▶ _Dataset excerpts_

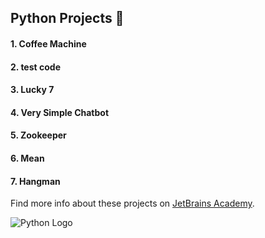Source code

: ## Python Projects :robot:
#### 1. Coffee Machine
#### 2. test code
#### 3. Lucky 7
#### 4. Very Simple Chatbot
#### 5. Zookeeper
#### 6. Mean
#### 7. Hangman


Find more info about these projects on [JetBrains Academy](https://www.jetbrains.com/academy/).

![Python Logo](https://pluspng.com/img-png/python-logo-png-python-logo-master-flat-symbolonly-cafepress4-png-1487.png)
--
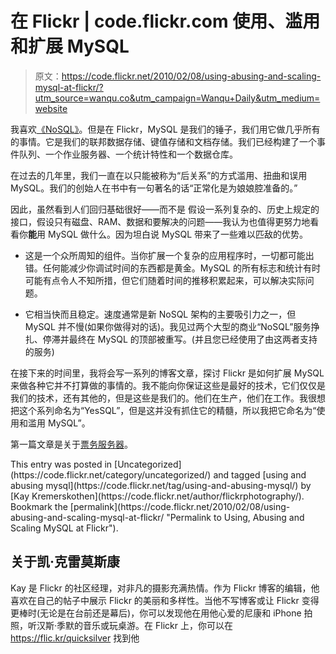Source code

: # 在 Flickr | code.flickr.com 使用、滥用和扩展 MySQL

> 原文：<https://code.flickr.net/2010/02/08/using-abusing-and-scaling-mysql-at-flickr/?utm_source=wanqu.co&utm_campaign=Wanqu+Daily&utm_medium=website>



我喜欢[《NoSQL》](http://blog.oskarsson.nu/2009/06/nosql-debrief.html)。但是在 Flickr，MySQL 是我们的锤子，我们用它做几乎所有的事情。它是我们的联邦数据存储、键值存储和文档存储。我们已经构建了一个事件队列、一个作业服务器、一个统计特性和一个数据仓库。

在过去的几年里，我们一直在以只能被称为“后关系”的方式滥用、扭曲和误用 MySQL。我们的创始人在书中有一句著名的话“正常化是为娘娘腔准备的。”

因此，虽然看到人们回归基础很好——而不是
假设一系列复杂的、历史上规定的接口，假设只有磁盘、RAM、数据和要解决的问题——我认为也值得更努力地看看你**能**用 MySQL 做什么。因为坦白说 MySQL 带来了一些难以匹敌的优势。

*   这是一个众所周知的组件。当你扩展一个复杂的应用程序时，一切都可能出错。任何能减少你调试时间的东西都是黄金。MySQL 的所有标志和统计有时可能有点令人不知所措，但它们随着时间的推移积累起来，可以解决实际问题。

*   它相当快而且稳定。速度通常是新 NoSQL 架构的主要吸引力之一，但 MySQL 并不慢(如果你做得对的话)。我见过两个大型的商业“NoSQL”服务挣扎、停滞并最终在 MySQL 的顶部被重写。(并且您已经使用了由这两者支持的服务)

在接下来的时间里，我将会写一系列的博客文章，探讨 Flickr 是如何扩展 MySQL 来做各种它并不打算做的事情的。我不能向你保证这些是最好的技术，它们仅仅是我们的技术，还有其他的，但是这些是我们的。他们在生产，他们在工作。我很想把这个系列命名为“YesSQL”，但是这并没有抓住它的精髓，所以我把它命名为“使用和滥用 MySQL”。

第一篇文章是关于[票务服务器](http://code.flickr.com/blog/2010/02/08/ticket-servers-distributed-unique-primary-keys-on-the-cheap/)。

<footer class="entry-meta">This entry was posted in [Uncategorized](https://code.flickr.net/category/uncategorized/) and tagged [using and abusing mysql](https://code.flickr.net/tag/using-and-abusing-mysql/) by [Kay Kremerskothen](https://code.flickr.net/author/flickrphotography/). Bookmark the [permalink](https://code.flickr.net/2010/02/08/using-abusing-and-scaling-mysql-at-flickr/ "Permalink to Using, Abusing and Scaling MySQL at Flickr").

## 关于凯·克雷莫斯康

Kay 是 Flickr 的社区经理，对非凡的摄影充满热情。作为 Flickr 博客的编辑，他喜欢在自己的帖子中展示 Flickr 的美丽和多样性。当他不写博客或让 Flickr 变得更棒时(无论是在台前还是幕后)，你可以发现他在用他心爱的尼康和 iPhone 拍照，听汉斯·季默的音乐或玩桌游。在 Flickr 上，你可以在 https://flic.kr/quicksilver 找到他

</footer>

▶ _Instructions for the task_
Look above for the line holding "第一篇文章是关于[票务服务器". Print it and every line after it, exactly, through the line holding "## 关于凯·克雷莫斯康".

▶ _Expected output_
第一篇文章是关于[票务服务器](http://code.flickr.com/blog/2010/02/08/ticket-servers-distributed-unique-primary-keys-on-the-cheap/)。

<footer class="entry-meta">This entry was posted in [Uncategorized](https://code.flickr.net/category/uncategorized/) and tagged [using and abusing mysql](https://code.flickr.net/tag/using-and-abusing-mysql/) by [Kay Kremerskothen](https://code.flickr.net/author/flickrphotography/). Bookmark the [permalink](https://code.flickr.net/2010/02/08/using-abusing-and-scaling-mysql-at-flickr/ "Permalink to Using, Abusing and Scaling MySQL at Flickr").

## 关于凯·克雷莫斯康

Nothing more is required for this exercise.